Dipteryx oleifera

Scientific classification
- Kingdom: Plantae
- Clade: Embryophytes
- Clade: Tracheophytes
- Clade: Angiosperms
- Clade: Eudicots
- Clade: Rosids
- Order: Fabales
- Family: Fabaceae
- Subfamily: Faboideae
- Genus: Dipteryx
- Species: D. oleifera
- Binomial name: Dipteryx oleifera Benth.
- Synonyms: Coumarouna oleifera (Benth.) Taub.; Coumarouna panamensis Pittier; Dipteryx panamensis (Pittier) Record & Mell; Oleiocarpon panamense (Pittier) Dwyer;

= Dipteryx oleifera =

- Genus: Dipteryx
- Species: oleifera
- Authority: Benth.
- Synonyms: Coumarouna oleifera (Benth.) Taub., Coumarouna panamensis Pittier, Dipteryx panamensis (Pittier) Record & Mell, Oleiocarpon panamense (Pittier) Dwyer

Species of tree

Dipteryx oleifera (syns. Dipteryx panamensis and Coumarouna panamensis), the tonka bean, eboe, choibá, or almendro tree (almond in Spanish), is a species of emergent rainforest tree up to 55 m tall in the family Fabaceae (the subfamily Papilionoideae), native to Honduras, Nicaragua, Costa Rica, Panama, Colombia, and Ecuador.

A valuable hardwood timber tree, its almond-flavored seeds are edible and sold in local markets. Its seedpods are so oily that locals use them as torches. It has "great potential" as an ornamental due to its spectacular bloom of pink flowers which lasts for weeks, and is used as a street tree in Medellín, Colombia. The flowers are followed by green fruit up to 6 cm with seeds which are a critical food item for the great green macaw (Ara ambigua).

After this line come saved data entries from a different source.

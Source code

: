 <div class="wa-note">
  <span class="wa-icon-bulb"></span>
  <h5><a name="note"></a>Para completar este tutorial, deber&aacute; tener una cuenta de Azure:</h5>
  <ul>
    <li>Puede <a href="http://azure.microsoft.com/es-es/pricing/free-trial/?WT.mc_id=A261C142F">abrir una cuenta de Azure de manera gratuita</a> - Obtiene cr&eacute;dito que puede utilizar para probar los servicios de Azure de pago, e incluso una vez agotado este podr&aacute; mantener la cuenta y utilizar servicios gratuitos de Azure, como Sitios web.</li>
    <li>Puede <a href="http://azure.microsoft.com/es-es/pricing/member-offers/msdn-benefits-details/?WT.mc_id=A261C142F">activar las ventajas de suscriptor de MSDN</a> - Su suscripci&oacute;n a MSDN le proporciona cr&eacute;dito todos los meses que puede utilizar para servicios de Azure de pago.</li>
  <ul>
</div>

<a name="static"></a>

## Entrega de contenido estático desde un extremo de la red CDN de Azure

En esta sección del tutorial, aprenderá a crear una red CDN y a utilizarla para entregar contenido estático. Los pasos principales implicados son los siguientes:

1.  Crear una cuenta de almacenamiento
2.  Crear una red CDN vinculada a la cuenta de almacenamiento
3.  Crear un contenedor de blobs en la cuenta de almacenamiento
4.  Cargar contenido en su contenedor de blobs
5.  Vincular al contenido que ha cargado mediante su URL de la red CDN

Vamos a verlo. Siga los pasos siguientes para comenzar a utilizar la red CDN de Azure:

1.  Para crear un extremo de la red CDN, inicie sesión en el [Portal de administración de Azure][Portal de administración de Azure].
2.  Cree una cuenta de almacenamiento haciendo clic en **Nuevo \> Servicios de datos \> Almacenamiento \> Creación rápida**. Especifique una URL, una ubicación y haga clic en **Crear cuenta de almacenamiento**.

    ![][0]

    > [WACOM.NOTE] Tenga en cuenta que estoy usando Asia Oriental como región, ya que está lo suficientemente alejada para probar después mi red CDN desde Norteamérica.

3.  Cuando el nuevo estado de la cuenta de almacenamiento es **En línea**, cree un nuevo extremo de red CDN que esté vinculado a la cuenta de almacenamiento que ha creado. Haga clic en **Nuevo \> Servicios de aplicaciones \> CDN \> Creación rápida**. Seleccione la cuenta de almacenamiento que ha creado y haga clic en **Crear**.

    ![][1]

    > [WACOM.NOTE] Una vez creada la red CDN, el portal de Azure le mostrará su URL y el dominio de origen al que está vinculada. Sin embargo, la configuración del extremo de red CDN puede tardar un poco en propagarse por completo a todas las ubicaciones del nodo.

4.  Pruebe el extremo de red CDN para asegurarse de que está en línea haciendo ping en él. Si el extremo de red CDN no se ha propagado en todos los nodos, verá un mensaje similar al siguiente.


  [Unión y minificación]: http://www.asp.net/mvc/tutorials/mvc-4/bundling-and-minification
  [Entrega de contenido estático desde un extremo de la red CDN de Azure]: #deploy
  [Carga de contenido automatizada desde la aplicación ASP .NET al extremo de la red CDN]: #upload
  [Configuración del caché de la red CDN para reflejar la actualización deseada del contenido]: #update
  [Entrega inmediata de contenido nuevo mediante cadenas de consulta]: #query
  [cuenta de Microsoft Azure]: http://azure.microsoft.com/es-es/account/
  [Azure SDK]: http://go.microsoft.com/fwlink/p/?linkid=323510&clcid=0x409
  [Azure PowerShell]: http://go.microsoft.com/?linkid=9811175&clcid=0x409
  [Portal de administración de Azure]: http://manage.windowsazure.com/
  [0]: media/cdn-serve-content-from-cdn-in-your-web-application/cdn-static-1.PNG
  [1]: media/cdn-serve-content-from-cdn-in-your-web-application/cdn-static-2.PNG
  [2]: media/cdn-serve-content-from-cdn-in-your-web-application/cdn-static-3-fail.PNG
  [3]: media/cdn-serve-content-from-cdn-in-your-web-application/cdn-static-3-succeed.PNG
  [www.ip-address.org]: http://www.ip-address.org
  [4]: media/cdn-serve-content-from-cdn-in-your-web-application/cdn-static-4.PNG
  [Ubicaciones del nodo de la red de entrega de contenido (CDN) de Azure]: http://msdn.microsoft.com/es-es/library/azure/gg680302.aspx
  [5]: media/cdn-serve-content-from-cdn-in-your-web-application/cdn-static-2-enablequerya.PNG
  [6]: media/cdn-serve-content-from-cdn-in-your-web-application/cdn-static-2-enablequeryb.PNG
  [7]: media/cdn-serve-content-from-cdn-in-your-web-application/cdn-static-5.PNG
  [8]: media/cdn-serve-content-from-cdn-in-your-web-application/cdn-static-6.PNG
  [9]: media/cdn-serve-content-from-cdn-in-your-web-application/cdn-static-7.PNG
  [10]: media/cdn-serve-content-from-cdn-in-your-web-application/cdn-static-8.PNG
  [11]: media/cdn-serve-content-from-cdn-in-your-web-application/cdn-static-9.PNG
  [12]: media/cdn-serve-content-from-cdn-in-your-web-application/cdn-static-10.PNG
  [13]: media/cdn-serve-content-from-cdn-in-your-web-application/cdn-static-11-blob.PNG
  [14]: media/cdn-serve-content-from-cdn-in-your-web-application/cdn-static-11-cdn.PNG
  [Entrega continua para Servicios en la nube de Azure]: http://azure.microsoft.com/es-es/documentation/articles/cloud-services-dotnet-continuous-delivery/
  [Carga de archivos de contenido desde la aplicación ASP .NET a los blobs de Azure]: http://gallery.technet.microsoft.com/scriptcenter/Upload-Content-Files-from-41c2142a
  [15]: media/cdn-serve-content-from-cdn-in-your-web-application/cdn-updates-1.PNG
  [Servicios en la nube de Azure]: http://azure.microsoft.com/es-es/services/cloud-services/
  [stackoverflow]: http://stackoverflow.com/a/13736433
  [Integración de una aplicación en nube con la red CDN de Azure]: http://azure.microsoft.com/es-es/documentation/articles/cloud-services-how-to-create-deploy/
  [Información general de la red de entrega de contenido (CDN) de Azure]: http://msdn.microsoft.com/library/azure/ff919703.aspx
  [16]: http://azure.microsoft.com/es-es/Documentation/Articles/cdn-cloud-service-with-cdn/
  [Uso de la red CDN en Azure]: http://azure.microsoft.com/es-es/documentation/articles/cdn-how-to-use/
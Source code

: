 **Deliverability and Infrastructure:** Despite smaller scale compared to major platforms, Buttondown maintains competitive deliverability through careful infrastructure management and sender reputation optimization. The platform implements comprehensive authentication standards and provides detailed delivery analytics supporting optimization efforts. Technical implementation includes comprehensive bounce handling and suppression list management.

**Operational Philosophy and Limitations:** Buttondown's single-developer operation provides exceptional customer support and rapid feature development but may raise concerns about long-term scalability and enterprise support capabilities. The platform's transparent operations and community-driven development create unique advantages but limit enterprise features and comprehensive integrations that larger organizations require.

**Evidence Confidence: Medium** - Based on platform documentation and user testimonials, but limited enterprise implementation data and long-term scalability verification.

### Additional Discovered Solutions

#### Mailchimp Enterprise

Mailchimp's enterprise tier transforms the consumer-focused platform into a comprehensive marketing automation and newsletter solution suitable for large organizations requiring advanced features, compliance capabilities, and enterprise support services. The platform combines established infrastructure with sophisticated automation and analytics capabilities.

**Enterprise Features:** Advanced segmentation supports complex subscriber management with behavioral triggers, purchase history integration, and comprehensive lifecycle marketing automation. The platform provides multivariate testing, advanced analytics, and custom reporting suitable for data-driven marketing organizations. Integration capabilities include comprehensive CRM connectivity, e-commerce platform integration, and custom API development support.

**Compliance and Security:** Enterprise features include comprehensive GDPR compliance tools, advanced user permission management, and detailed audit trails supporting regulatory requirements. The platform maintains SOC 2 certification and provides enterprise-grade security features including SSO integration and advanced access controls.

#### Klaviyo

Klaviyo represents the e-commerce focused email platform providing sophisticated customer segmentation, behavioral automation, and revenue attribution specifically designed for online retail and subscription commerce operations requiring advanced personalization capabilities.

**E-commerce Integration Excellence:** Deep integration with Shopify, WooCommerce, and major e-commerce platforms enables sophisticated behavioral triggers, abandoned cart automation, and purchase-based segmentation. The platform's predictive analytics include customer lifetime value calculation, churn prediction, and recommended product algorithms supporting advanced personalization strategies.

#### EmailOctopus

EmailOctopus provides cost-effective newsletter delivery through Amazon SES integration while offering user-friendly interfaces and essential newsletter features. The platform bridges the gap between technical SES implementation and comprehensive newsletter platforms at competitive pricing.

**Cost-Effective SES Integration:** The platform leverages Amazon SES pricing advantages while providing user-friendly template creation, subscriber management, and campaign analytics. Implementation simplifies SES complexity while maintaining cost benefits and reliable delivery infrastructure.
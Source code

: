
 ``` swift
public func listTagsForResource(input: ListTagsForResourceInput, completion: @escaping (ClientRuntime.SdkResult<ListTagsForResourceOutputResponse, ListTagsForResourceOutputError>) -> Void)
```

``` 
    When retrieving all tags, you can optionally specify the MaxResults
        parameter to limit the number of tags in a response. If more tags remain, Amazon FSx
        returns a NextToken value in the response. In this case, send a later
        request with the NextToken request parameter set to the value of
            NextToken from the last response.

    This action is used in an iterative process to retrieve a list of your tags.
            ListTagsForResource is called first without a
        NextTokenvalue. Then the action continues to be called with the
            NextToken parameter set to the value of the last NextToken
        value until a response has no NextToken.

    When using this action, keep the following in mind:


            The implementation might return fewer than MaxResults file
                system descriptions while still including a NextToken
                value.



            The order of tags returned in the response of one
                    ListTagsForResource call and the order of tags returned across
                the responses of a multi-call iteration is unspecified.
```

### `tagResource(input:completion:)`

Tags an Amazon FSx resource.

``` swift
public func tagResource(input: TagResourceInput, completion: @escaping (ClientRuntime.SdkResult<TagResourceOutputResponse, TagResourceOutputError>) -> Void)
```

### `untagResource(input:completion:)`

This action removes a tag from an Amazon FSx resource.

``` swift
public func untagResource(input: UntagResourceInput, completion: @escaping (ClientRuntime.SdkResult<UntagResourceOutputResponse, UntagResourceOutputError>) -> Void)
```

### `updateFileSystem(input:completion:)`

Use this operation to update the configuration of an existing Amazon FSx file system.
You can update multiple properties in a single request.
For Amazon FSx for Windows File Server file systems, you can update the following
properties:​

Remarkably, this species has been identified as benefiting from being struck by lightning: it is almost undamaged while its parasitic vines and nearby competitors are killed. The trees’ unusual height and wide crown make them up to 68 percent more likely to be struck by lightning relative to other similar trees, and trees living near a large almendro tree are 48 percent more likely to be killed by lightning than those living near another species.